Paolo Pucci, age 59, has served as a non-executive director of our board of directors since June 2020. Mr. Pucci served as the Chief Executive Officer of ArQule, Inc., a biopharmaceutical oncology company engaged in the research and development of targeted therapeutics, from June 2008 until its acquisition by Merck in January 2020. Prior to joining ArQule, Mr. Pucci worked at Bayer AG from 2001 to 2008, where he served in a number of leadership capacities including President of the Oncology & Global Specialty Medicines Business Units and was a member of the Bayer Pharmaceuticals Global Management Committee. Before Bayer, Mr. Pucci held positions of increasing responsibility with Eli Lilly and Company from July 1991 to April 2001, culminating with his appointment as Managing Director, Eli Lilly Sweden AB. Mr. Pucci earned an MS in economics and accounting from Università degli Study di Napoli Federico II and an MBA in marketing and finance from the University of Chicago. Within the past five years, Mr. Pucci previously served on the boards of directors of Algeta ASA, until its acquisition by Bayer AG, and Dyax Inc., until its acquisition by Shire Plc (which was subsequently acquired by Takeda Pharmaceutical Company Ltd.), New Link Genetics Inc and ArQule Inc., until its acquisition by Merck Inc. He currently serves on the boards of directors of publicly held life sciences companies West Pharmaceuticals Services, Inc., Replimmune Group Inc., and Trillium Therapeutics Inc. We believe that Mr. Pucci is qualified to serve on our board of directors due to his leadership, international business and biotechnology experience in large multinational pharmaceutical corporations as well as his tenure as CEO and independent director in several publicly traded biotechnology companies.
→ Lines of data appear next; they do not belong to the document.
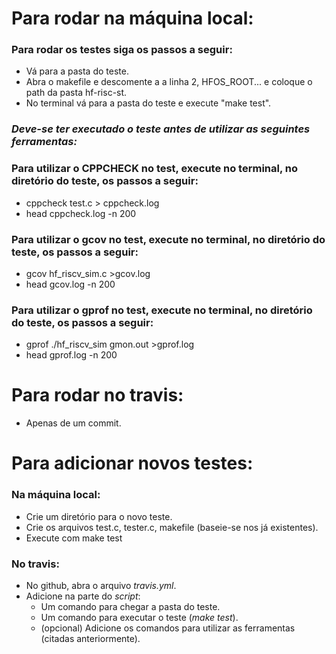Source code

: # Para rodar na máquina local:
### Para rodar os testes siga os passos a seguir:
* Vá para a pasta do teste.
* Abra o makefile e descomente a a linha 2, HFOS_ROOT... e coloque o path da pasta hf-risc-st.
* No terminal vá para a pasta do teste e execute "make test".

### *Deve-se ter executado o teste antes de utilizar as seguintes ferramentas:*
### Para utilizar o CPPCHECK no test, execute no terminal, no diretório do teste, os passos a seguir:
* cppcheck test.c > cppcheck.log
* head cppcheck.log -n 200

### Para utilizar o gcov no test, execute no terminal, no diretório do teste, os passos a seguir:
* gcov hf_riscv_sim.c >gcov.log
* head gcov.log -n 200

### Para utilizar o gprof no test, execute no terminal, no diretório do teste, os passos a seguir:
* gprof ./hf_riscv_sim gmon.out >gprof.log
* head gprof.log -n 200

# Para rodar no travis:
* Apenas de um commit.

# Para adicionar novos testes:
### Na máquina local:
* Crie um diretório para o novo teste.
* Crie os arquivos test.c, tester.c, makefile (baseie-se nos já existentes).
* Execute com make test

### No travis:
* No github, abra o arquivo *travis.yml*.
* Adicione na parte do *script*:
  * Um comando para chegar a pasta do teste.
  * Um comando para executar o teste (*make test*).
  * (opcional) Adicione os comandos para utilizar as ferramentas (citadas anteriormente).

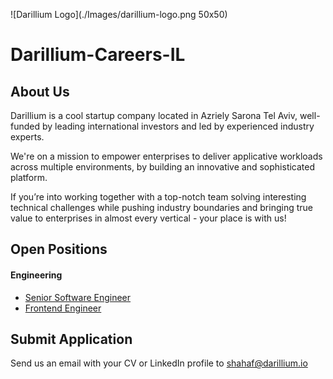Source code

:![Darillium Logo](./Images/darillium-logo.png 50x50)

# Darillium-Careers-IL

## About Us

Darillium is a cool startup company located in Azriely Sarona Tel Aviv, well-funded by leading international investors and led by experienced industry experts.

We're on a mission to empower enterprises to deliver applicative workloads across multiple environments, by building an innovative and sophisticated platform.

If you’re into working together with a top-notch team solving interesting technical challenges while pushing industry boundaries and bringing true value to enterprises in almost every vertical - your place is with us!

## Open Positions
#### Engineering
* [Senior Software Engineer](/Positions/SeniorSoftwareEngineer.md)
* [Frontend Engineer](/Positions/FrontendEngineer.md)

## Submit Application
Send us an email with your CV or LinkedIn profile to <a href="mailto:shahaf@darillium.io">shahaf@darillium.io</a>
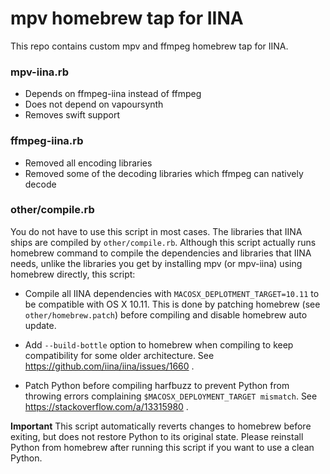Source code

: # mpv homebrew tap for IINA

This repo contains custom mpv and ffmpeg homebrew tap for IINA.

### mpv-iina.rb
- Depends on ffmpeg-iina instead of ffmpeg
- Does not depend on vapoursynth
- Removes swift support

### ffmpeg-iina.rb
- Removed all encoding libraries
- Removed some of the decoding libraries which ffmpeg can natively decode

### other/compile.rb
You do not have to use this script in most cases. The libraries that IINA ships are compiled by `other/compile.rb`. Although this script actually runs homebrew command to compile the dependencies and libraries that IINA needs, unlike the libraries you get by installing mpv (or mpv-iina) using homebrew directly, this script:

- Compile all IINA dependencies with `MACOSX_DEPLOTMENT_TARGET=10.11` to be compatible with OS X 10.11. This is done by patching homebrew (see `other/homebrew.patch`) before compiling and disable homebrew auto update.
- Add `--build-bottle` option to homebrew when compiling to keep compatibility for some older architecture. See https://github.com/iina/iina/issues/1660 .

- Patch Python before compiling harfbuzz to prevent Python from throwing errors complaining `$MACOSX_DEPLOYMENT_TARGET mismatch`. See https://stackoverflow.com/a/13315980 .

**Important** This script automatically reverts changes to homebrew before exiting, but does not restore Python to its original state. Please reinstall Python from homebrew after running this script if you want to use a clean Python.
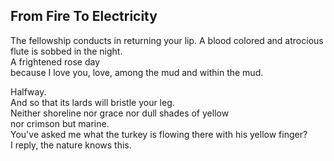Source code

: From Fire To Electricity
------------------------
The fellowship conducts in returning your lip. A blood colored and atrocious flute is sobbed in the night.  
A frightened rose day  
because I love you, love, among the mud and within the mud.  
  
Halfway.  
And so that its lards will bristle your leg.  
Neither shoreline nor grace nor dull shades of yellow  
nor crimson but marine.  
You've asked me what the turkey is flowing there with his yellow finger?  
I reply, the nature knows this.  
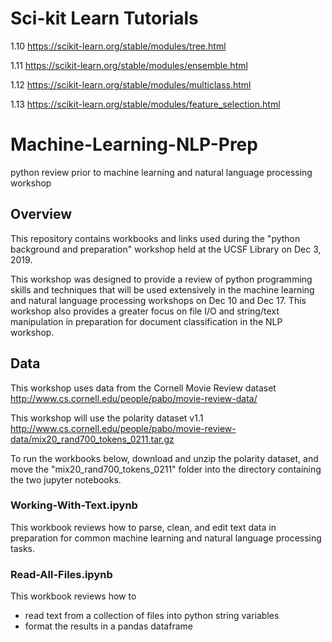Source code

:# Sci-kit Learn Tutorials
1.10 https://scikit-learn.org/stable/modules/tree.html

1.11 https://scikit-learn.org/stable/modules/ensemble.html

1.12 https://scikit-learn.org/stable/modules/multiclass.html

1.13 https://scikit-learn.org/stable/modules/feature_selection.html


# Machine-Learning-NLP-Prep

python review prior to machine learning and natural language processing workshop

## Overview

This repository contains workbooks and links used during the "python background and preparation" workshop held at the UCSF Library on Dec 3, 2019. 

This workshop was designed to provide a review of python programming skills and techniques that will be used extensively in the machine learning and natural language processing workshops on Dec 10 and Dec 17. This workshop also provides a greater focus on file I/O and string/text manipulation in preparation for document classification in the NLP workshop.

## Data

This workshop uses data from the Cornell Movie Review dataset http://www.cs.cornell.edu/people/pabo/movie-review-data/

This workshop will use the polarity dataset v1.1 http://www.cs.cornell.edu/people/pabo/movie-review-data/mix20_rand700_tokens_0211.tar.gz

To run the workbooks below, download and unzip the polarity dataset, and move the "mix20_rand700_tokens_0211" folder into the directory containing the two jupyter notebooks.

### Working-With-Text.ipynb

This workbook reviews how to parse, clean, and edit text data in preparation for common machine learning and natural language processing tasks. 

### Read-All-Files.ipynb

This workbook reviews how to 
* read text from a collection of files into python string variables 
* format the results in a pandas dataframe 
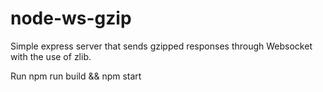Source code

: # node-ws-gzip
Simple express server that sends gzipped responses through Websocket with the use of zlib.

Run npm run build && npm start
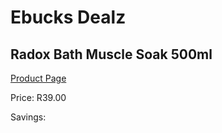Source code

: 
# Ebucks Dealz
## Radox Bath Muscle Soak 500ml
[Product Page](https://www.ebucks.com/web/shop/productSelected.do?prodId=383279813&catId=1186086453)

Price: R39.00

Savings: 


	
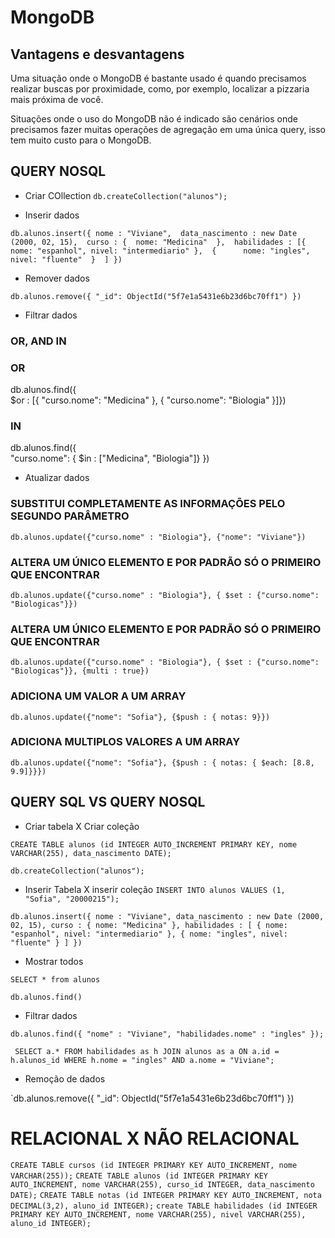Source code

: # MongoDB
## Vantagens e desvantagens
Uma situação onde o MongoDB é bastante usado é quando precisamos realizar buscas por proximidade, como, por exemplo, localizar a pizzaria mais próxima de você.

Situações onde o uso do MongoDB não é indicado são cenários onde precisamos fazer muitas operações de agregação em uma única query, isso tem muito custo para o MongoDB.

## QUERY NOSQL

- Criar COllection
`db.createCollection("alunos");`

- Inserir dados

`db.alunos.insert({ nome : "Viviane",  data_nascimento : new Date (2000, 02, 15),  curso : {  nome: "Medicina"  },  habilidades : [{        nome: "espanhol", nivel: "intermediario" },  {      nome: "ingles",   nivel: "fluente"  }  ] })
`

- Remover dados

`db.alunos.remove({
    "_id": ObjectId("5f7e1a5431e6b23d6bc70ff1")
})`

- Filtrar dados
### OR, AND IN
### OR
db.alunos.find({    
     $or :  [{
 "curso.nome": "Medicina"
}, {
    "curso.nome": "Biologia"
}]})

### IN
db.alunos.find({    
 "curso.nome": { $in : ["Medicina", "Biologia"]} })

- Atualizar dados
### SUBSTITUI COMPLETAMENTE AS INFORMAÇÕES PELO SEGUNDO PARÂMETRO
`db.alunos.update({"curso.nome" : "Biologia"}, {"nome": "Viviane"})`

### ALTERA UM ÚNICO ELEMENTO E POR PADRÃO SÓ O PRIMEIRO QUE ENCONTRAR
`db.alunos.update({"curso.nome" : "Biologia"}, { $set : {"curso.nome": "Biologicas"}})`

### ALTERA UM ÚNICO ELEMENTO E POR PADRÃO SÓ O PRIMEIRO QUE ENCONTRAR
`db.alunos.update({"curso.nome" : "Biologia"}, { $set : {"curso.nome": "Biologicas"}}, {multi : true})`

### ADICIONA UM VALOR A UM ARRAY
`db.alunos.update({"nome": "Sofia"}, {$push : { notas: 9}})`

### ADICIONA MULTIPLOS VALORES A UM ARRAY
`db.alunos.update({"nome": "Sofia"}, {$push : { notas: { $each: [8.8, 9.9]}}})`

## QUERY SQL VS QUERY NOSQL

- Criar tabela X Criar coleção

`CREATE TABLE alunos (id INTEGER AUTO_INCREMENT PRIMARY KEY, nome VARCHAR(255), data_nascimento DATE);`

`db.createCollection("alunos");`


- Inserir Tabela X inserir coleção
`INSERT INTO alunos VALUES (1, "Sofia", "20000215");`

`db.alunos.insert({
    nome : "Viviane",
    data_nascimento : new Date (2000, 02, 15),
    curso : {
        nome: "Medicina"
    },
    habilidades : [
        {
            nome: "espanhol",
            nivel: "intermediario"
        },
                {
            nome: "ingles",
            nivel: "fluente"
        }
    ]
    })
`

- Mostrar todos

`SELECT * from alunos`

`db.alunos.find()`

- Filtrar dados

`db.alunos.find({
    "nome" : "Viviane",
    "habilidades.nome" : "ingles"
});`

` SELECT a.* FROM habilidades as h JOIN alunos as a ON a.id = h.alunos_id WHERE h.nome = "ingles" AND a.nome = "Viviane";`

- Remoção de dados


`db.alunos.remove({
    "_id": ObjectId("5f7e1a5431e6b23d6bc70ff1")
})



# RELACIONAL X NÃO RELACIONAL


`CREATE TABLE cursos (id INTEGER PRIMARY KEY AUTO_INCREMENT, nome VARCHAR(255));`
`CREATE TABLE alunos (id INTEGER PRIMARY KEY AUTO_INCREMENT, nome VARCHAR(255), curso_id INTEGER, data_nascimento DATE);`
`CREATE TABLE notas (id INTEGER PRIMARY KEY AUTO_INCREMENT, nota DECIMAL(3,2), aluno_id INTEGER);`
`create TABLE habilidades (id INTEGER PRIMARY KEY AUTO_INCREMENT, nome VARCHAR(255), nivel VARCHAR(255), aluno_id INTEGER);`





    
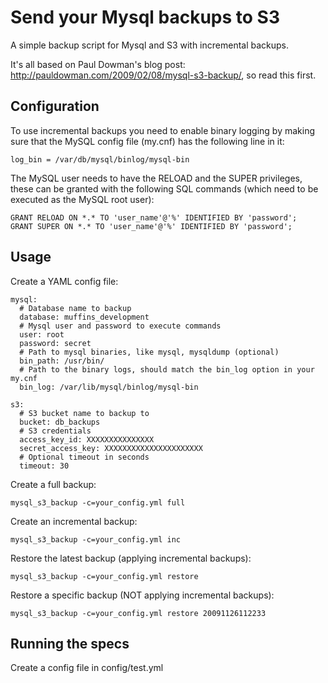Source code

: # Send your Mysql backups to S3
A simple backup script for Mysql and S3 with incremental backups.

It's all based on Paul Dowman's blog post: http://pauldowman.com/2009/02/08/mysql-s3-backup/, so read this first.

## Configuration

To use incremental backups you need to enable binary logging by making sure that the MySQL config file (my.cnf) has the following line in it:

    log_bin = /var/db/mysql/binlog/mysql-bin

The MySQL user needs to have the RELOAD and the SUPER privileges, these can be granted with the following SQL commands (which need to be executed as the MySQL root user):

    GRANT RELOAD ON *.* TO 'user_name'@'%' IDENTIFIED BY 'password';
    GRANT SUPER ON *.* TO 'user_name'@'%' IDENTIFIED BY 'password';

## Usage

Create a YAML config file:

    mysql:
      # Database name to backup
      database: muffins_development
      # Mysql user and password to execute commands
      user: root
      password: secret
      # Path to mysql binaries, like mysql, mysqldump (optional)
      bin_path: /usr/bin/
      # Path to the binary logs, should match the bin_log option in your my.cnf
      bin_log: /var/lib/mysql/binlog/mysql-bin

    s3:
      # S3 bucket name to backup to
      bucket: db_backups
      # S3 credentials
      access_key_id: XXXXXXXXXXXXXXX
      secret_access_key: XXXXXXXXXXXXXXXXXXXXXX
      # Optional timeout in seconds
      timeout: 30

Create a full backup:

    mysql_s3_backup -c=your_config.yml full

Create an incremental backup:

    mysql_s3_backup -c=your_config.yml inc

Restore the latest backup (applying incremental backups):

    mysql_s3_backup -c=your_config.yml restore

Restore a specific backup (NOT applying incremental backups):

    mysql_s3_backup -c=your_config.yml restore 20091126112233

## Running the specs

Create a config file in config/test.yml
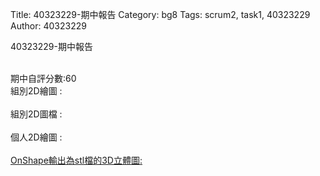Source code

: Title: 40323229-期中報告
Category: bg8
Tags: scrum2, task1, 40323229
Author: 40323229

40323229-期中報告

<!-- PELICAN_END_SUMMARY -->
</br>
期中自評分數:60
</br>
組別2D繪圖 :
</br>
</br>
組別2D圖檔 : 
</br>
</br>
個人2D繪圖 : <a href="http://2016spring-40323229.rhcloud.com/bg8/scrum2_29_B</a>
</br>
個人2D圖檔 : 
<img src="./../files/bg8/29.png">
</br>
</br>
OnShape輸出為stl檔的3D立體圖:
 <script src="https://embed.github.com/view/3d/2015fallhw/cdw2/gh-pages/files/bg8/bg8 - 40323229 ABCD.stl">
</br>
</br>
期中心得 :這次的協同部分確實是比之前更為進階
但是畢竟是協同如果不會的還是要問別人怎麼做否則當一個人不會整體就會少了東西
但也經過這次的學習可以更了解到程式運做的方式
</br>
Victor Sandor, M.D.C.M., age 54, has served as a non-executive director of our board of directors since June 2019. From September 2014 to December 2019, Dr. Sandor was the Chief Medical Officer at Array BioPharma (“Array”), a pharmaceutical company, where he oversaw clinical development through regulatory approval of Braftovi and Mektovi for the treatment of BRAFV600E/K mutant melanoma and Braftovi for the treatment of BRAFV600E mutant colorectal cancer. Prior to joining Array, from February 2010 to September 2014, he was Senior Vice President for Global Clinical Development at Incyte Corporation (“Incyte”), a pharmaceutical company, where he oversaw clinical development through regulatory approval of Jakafi for the treatment of myelofibrosis and polycythemia vera. Prior to joining Incyte, Dr. Sandor was Vice President and Chief Medical Officer for oncology at Biogen Idec and, prior to that held positions of increasing responsibility in oncology product development at AstraZeneca, where he played a lead role in the registration of Arimidex(r) (anastrozole) for adjuvant use and the development of early stage programs through proof-of-concept. Dr. Sandor received his M.D.C.M. from McGill University in Montreal, Canada, and completed his Fellowship in Medical Oncology at the National Institutes of Health in Bethesda, Maryland. He currently serves on the boards of directors of publicly held life sciences companies ADC Therapeutics and Prelude Therapeutics. We believe that Dr. Sandor is qualified to serve on our board of directors due to his experience in the field of medicine, clinical drug development and scientific experience.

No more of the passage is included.